══ Records shown ══

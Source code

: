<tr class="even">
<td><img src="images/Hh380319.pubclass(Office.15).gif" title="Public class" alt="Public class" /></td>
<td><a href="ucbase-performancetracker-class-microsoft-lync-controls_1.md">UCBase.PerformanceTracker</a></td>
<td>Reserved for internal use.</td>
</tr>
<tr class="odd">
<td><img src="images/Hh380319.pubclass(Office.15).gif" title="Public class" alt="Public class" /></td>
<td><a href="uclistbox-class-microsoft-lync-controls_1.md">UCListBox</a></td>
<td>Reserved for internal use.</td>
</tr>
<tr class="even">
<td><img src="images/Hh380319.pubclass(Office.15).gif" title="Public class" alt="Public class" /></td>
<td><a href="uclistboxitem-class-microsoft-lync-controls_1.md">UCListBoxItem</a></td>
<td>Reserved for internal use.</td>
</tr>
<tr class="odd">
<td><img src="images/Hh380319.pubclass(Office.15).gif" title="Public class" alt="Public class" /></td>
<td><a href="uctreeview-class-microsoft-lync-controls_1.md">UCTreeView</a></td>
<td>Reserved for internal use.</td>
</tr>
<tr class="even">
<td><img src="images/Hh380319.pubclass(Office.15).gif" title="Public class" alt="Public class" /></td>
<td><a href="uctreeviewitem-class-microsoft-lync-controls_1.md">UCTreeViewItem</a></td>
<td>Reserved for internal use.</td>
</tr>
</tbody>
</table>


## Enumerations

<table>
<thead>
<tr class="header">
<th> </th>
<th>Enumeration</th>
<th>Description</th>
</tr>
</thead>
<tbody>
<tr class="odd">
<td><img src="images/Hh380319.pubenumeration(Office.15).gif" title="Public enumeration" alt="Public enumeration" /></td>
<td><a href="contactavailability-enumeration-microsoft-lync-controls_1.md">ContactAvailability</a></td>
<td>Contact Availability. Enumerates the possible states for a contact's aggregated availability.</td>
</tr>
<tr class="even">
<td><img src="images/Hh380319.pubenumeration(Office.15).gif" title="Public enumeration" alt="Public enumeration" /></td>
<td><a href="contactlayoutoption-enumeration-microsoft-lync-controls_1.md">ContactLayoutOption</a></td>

═══

(Problem description): Retype the material in full, keeping each line exactly as it is.

(Exercise response):
Source code

:<tr class="even">
<td><img src="images/Hh380319.pubclass(Office.15).gif" title="Public class" alt="Public class" /></td>
<td><a href="ucbase-performancetracker-class-microsoft-lync-controls_1.md">UCBase.PerformanceTracker</a></td>
<td>Reserved for internal use.</td>
</tr>
<tr class="odd">
<td><img src="images/Hh380319.pubclass(Office.15).gif" title="Public class" alt="Public class" /></td>
<td><a href="uclistbox-class-microsoft-lync-controls_1.md">UCListBox</a></td>
<td>Reserved for internal use.</td>
</tr>
<tr class="even">
<td><img src="images/Hh380319.pubclass(Office.15).gif" title="Public class" alt="Public class" /></td>
<td><a href="uclistboxitem-class-microsoft-lync-controls_1.md">UCListBoxItem</a></td>
<td>Reserved for internal use.</td>
</tr>
<tr class="odd">
<td><img src="images/Hh380319.pubclass(Office.15).gif" title="Public class" alt="Public class" /></td>
<td><a href="uctreeview-class-microsoft-lync-controls_1.md">UCTreeView</a></td>
<td>Reserved for internal use.</td>
</tr>
<tr class="even">
<td><img src="images/Hh380319.pubclass(Office.15).gif" title="Public class" alt="Public class" /></td>
<td><a href="uctreeviewitem-class-microsoft-lync-controls_1.md">UCTreeViewItem</a></td>
<td>Reserved for internal use.</td>
</tr>
</tbody>
</table>


## Enumerations

<table>
<thead>
<tr class="header">
<th> </th>
<th>Enumeration</th>
<th>Description</th>
</tr>
</thead>
<tbody>
<tr class="odd">
<td><img src="images/Hh380319.pubenumeration(Office.15).gif" title="Public enumeration" alt="Public enumeration" /></td>
<td><a href="contactavailability-enumeration-microsoft-lync-controls_1.md">ContactAvailability</a></td>
<td>Contact Availability. Enumerates the possible states for a contact's aggregated availability.</td>
</tr>
<tr class="even">
<td><img src="images/Hh380319.pubenumeration(Office.15).gif" title="Public enumeration" alt="Public enumeration" /></td>
<td><a href="contactlayoutoption-enumeration-microsoft-lync-controls_1.md">ContactLayoutOption</a></td>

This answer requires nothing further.